[Cython] Cython infrastructure

Robert Bradshaw robertwb at gmail.com
Sat Jul 23 20:25:45 EDT 2016


On Thu, Jul 21, 2016 at 4:29 AM, Dima Pasechnik
<dimpase+github at gmail.com> wrote:
> On Thu, Jul 21, 2016 at 10:18 AM, Baptiste Carvello
> <devel at baptiste-carvello.net> wrote:
>> Le 20/07/2016 19:23, Robert Bradshaw a écrit :
>>
>>> +1
>>>
>>> I'm a big advocate of privacy, and informed consent when choosing to
>>> give any of it away (e.g. allowing linking of activities to build a
>>> (pseudonymous or not) reputation).
>>
>> (philosophical side note: "consent" is not free of coercion, and thus
>> rather irrelevant, when Github is taking over 90% of Open Source projects.)
>>
>>> [...] Personally, I'm actually quite
>>> happy to have my activities on github correlated with my identity.
>>> (Actually, it's a net plus, not a concession.)
>>
>> I understand your point, but I'd like to make a different choice.
>>
>>> Of course you can always set up any number of unrelated pseudonyms on
>>> github, delete cookies, use incognito mode, and even do everything via
>>> tor if you really want.
>>
>> No, I can't (unless I want to play cat and mouse with them, which is no
>> fun). And that is the whole of the problem, as I say in my other message.
>
> Actually, it's not clear why this is a problem. If you do not want to
> play cat and
> mouse (which means removing cookies often, etc), you would create an
> identity that
> only you know, and let this avatar do all the talking and working on github.
> There are plenty of github users out there like this, nobody sees who
> they really are.
> (github knows a working email address for them, that's basically all).
>
>>
>>> However, while "Subscribe to Github" is a perfectly reasonable answer,
>>> and one that would in practice include more people than it would
>>> exclude (compared to our current system, or many alternatives), it's
>>> not like we're going to suddenly refuse all discussions of bugs on the
>>> mailing lists. We're low enough volume to be flexible. A real bug
>>> tracker is simply more useful for tracking issues than an inbox.
>>
>> As long as the mailing list stays, any concrete difficulty can be solved
>> when it arises through a constructive discussion, so nothing is lost!
>>
>> I trust that Cython won't ever do like some other projects, which have
>> suppressed any kind of non-Github contact channel. That would be the
>> real pain.
>
> IMHO this is just spreading FUD.
> Many, many projects with presence on github have, say, google groups
> or/and non-github based bug/issue trackers as primary means of
> communication. Noone ever heard of github undermining these projects
> in any way.

I think he's concerned about projects that decide (deliberately or
not) to discontinue (or ignore) their mailing lists, only
communicating via github (or some other closed system). Or if one had
dozens of bug reports coming in a week, I could understand asking
users to always file reports in the tracker themselves, and keep
discussion there (where it's more easily filtered and keeps the main
dev list a reasonable volume). Yes, this would require a github
account, which is too much for some people.

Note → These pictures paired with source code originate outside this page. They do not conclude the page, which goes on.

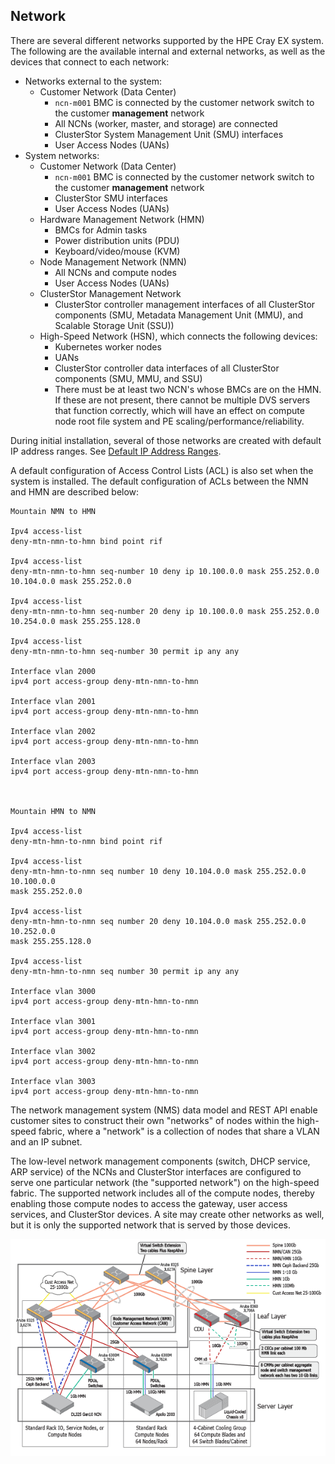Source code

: ## Network

There are several different networks supported by the HPE Cray EX system. The following are the available internal and external networks, as well as the devices that connect to each network:

-   Networks external to the system:
    -   Customer Network \(Data Center\)
        -   `ncn-m001` BMC is connected by the customer network switch to the customer **management** network
        -   All NCNs \(worker, master, and storage\) are connected
        -   ClusterStor System Management Unit \(SMU\) interfaces
        -   User Access Nodes \(UANs\)
-   System networks:
    -   Customer Network \(Data Center\)
        -   `ncn-m001` BMC is connected by the customer network switch to the customer **management** network
        -   ClusterStor SMU interfaces
        -   User Access Nodes \(UANs\)
    -   Hardware Management Network \(HMN\)
        -   BMCs for Admin tasks
        -   Power distribution units \(PDU\)
        -   Keyboard/video/mouse \(KVM\)
    -   Node Management Network \(NMN\)
        -   All NCNs and compute nodes
        -   User Access Nodes \(UANs\)
    -   ClusterStor Management Network
        -   ClusterStor controller management interfaces of all ClusterStor components \(SMU, Metadata Management Unit \(MMU\), and Scalable Storage Unit \(SSU\)\)
    -   High-Speed Network \(HSN\), which connects the following devices:
        -   Kubernetes worker nodes
        -   UANs
        -   ClusterStor controller data interfaces of all ClusterStor components \(SMU, MMU, and SSU\)
        -   There must be at least two NCN's whose BMCs are on the HMN. If these are not present, there cannot be multiple DVS servers that function correctly, which will have an effect on compute node root file system and PE scaling/performance/reliability.

During initial installation, several of those networks are created with default IP address ranges. See [Default IP Address Ranges](Default_IP_Address_Ranges.md).

A default configuration of Access Control Lists \(ACL\) is also set when the system is installed. The default configuration of ACLs between the NMN and HMN are described below:

```screen
Mountain NMN to HMN

Ipv4 access-list
deny-mtn-nmn-to-hmn bind point rif

Ipv4 access-list
deny-mtn-nmn-to-hmn seq-number 10 deny ip 10.100.0.0 mask 255.252.0.0
10.104.0.0 mask 255.252.0.0

Ipv4 access-list
deny-mtn-nmn-to-hmn seq-number 20 deny ip 10.100.0.0 mask 255.252.0.0
10.254.0.0 mask 255.255.128.0

Ipv4 access-list
deny-mtn-nmn-to-hmn seq-number 30 permit ip any any

Interface vlan 2000
ipv4 port access-group deny-mtn-nmn-to-hmn

Interface vlan 2001
ipv4 port access-group deny-mtn-nmn-to-hmn

Interface vlan 2002
ipv4 port access-group deny-mtn-nmn-to-hmn

Interface vlan 2003
ipv4 port access-group deny-mtn-nmn-to-hmn



Mountain HMN to NMN

Ipv4 access-list
deny-mtn-hmn-to-nmn bind point rif

Ipv4 access-list
deny-mtn-hmn-to-nmn seq number 10 deny 10.104.0.0 mask 255.252.0.0 10.100.0.0
mask 255.252.0.0

Ipv4 access-list
deny-mtn-hmn-to-nmn seq number 20 deny 10.104.0.0 mask 255.252.0.0 10.252.0.0
mask 255.255.128.0

Ipv4 access-list
deny-mtn-hmn-to-nmn seq number 30 permit ip any any

Interface vlan 3000
ipv4 port access-group deny-mtn-hmn-to-nmn

Interface vlan 3001
ipv4 port access-group deny-mtn-hmn-to-nmn

Interface vlan 3002
ipv4 port access-group deny-mtn-hmn-to-nmn

Interface vlan 3003
ipv4 port access-group deny-mtn-hmn-to-nmn
```

The network management system \(NMS\) data model and REST API enable customer sites to construct their own "networks" of nodes within the high-speed fabric, where a "network" is a collection of nodes that share a VLAN and an IP subnet.

The low-level network management components \(switch, DHCP service, ARP service\) of the NCNs and ClusterStor interfaces are configured to serve one particular network \(the "supported network"\) on the high-speed fabric. The supported network includes all of the compute nodes, thereby enabling those compute nodes to access the gateway, user access services, and ClusterStor devices. A site may create other networks as well, but it is only the supported network that is served by those devices.

![Management Network Connections - Liquid Cooled](../../img/Management_Network_Connections_Liquid_Cooled.png "Management Network Connections - Liquid Cooled")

We're keeping our mailing list(s). We require at least email address
and an online presence (no snail mail) to submit and discuss bugs.
That is too much for some people too.

It sounds like there's no objections to moving the site, everyone can
live with moving the bug tracker, and we're still up in the air on
what to do with the build farm. I'll get on the first two.